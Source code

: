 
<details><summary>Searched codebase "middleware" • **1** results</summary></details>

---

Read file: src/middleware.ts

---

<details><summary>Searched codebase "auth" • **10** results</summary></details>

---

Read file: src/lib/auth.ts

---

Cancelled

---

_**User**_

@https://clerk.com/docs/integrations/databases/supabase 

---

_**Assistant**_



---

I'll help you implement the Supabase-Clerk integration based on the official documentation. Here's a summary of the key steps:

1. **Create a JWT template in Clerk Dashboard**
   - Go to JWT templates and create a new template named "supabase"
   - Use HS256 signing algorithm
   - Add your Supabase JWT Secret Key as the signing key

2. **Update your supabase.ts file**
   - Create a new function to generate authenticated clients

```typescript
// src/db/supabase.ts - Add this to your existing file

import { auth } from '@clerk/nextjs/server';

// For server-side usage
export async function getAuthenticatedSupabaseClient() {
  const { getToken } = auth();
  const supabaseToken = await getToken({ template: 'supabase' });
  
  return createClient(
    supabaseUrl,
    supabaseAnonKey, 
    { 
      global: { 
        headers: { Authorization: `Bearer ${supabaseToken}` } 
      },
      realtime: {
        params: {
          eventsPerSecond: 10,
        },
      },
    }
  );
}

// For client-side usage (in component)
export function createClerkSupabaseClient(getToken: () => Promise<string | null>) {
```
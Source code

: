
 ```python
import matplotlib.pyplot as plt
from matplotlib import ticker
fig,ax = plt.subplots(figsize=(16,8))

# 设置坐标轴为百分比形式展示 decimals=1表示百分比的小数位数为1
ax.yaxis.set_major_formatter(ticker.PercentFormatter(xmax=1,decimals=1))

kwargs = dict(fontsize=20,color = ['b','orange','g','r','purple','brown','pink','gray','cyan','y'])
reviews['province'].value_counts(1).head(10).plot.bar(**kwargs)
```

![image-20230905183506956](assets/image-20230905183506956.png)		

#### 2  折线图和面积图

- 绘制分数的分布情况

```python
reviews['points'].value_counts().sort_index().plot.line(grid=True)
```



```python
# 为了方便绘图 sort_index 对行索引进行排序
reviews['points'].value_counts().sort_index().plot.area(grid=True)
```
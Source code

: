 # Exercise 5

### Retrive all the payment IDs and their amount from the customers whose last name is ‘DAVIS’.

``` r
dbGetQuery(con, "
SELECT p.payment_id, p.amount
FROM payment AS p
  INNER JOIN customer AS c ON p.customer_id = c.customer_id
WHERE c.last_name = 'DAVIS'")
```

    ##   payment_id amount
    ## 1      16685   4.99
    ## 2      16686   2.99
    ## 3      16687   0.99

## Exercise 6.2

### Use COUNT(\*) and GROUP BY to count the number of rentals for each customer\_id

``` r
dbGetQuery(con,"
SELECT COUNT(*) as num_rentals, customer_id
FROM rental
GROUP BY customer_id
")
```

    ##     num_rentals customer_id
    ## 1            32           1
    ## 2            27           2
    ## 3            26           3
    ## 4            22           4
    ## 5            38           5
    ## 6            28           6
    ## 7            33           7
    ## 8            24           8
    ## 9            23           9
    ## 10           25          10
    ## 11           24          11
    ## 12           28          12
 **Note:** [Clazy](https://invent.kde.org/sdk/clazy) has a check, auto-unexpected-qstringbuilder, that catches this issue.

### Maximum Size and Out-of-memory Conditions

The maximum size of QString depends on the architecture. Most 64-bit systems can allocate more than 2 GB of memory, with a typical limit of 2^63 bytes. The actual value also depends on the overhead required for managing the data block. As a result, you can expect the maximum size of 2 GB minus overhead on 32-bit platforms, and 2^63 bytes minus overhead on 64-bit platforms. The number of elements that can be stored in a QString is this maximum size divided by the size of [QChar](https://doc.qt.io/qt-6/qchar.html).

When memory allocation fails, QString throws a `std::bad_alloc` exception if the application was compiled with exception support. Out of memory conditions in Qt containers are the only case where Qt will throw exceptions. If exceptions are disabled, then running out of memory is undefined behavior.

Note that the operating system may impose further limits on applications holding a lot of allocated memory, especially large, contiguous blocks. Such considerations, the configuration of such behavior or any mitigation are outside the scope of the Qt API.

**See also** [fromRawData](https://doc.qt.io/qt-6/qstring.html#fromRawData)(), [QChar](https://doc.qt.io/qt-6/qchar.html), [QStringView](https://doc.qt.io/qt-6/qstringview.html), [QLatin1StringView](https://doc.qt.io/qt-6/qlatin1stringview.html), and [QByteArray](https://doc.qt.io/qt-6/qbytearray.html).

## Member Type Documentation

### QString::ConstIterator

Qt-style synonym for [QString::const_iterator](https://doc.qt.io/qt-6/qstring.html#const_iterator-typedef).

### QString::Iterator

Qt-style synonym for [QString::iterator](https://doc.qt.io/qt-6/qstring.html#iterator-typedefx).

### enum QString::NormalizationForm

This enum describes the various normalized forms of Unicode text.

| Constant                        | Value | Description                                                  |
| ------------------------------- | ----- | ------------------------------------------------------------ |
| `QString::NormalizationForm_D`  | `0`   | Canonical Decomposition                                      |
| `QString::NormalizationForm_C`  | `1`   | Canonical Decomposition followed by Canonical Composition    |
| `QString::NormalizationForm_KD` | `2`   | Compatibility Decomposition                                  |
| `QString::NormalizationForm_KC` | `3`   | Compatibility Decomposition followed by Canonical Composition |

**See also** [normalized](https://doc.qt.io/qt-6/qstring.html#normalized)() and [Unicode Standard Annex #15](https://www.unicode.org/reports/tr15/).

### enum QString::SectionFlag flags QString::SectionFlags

━━━━━━━━━━━━━━━━

* WORK INSTRUCTION *
Check every line of the records, and copy the ones that hold the word "export".

* RESPONSE TO THE EXERCISE *
export async function getAuthenticatedSupabaseClient() {
export function createClerkSupabaseClient(getToken: () => Promise<string | null>) {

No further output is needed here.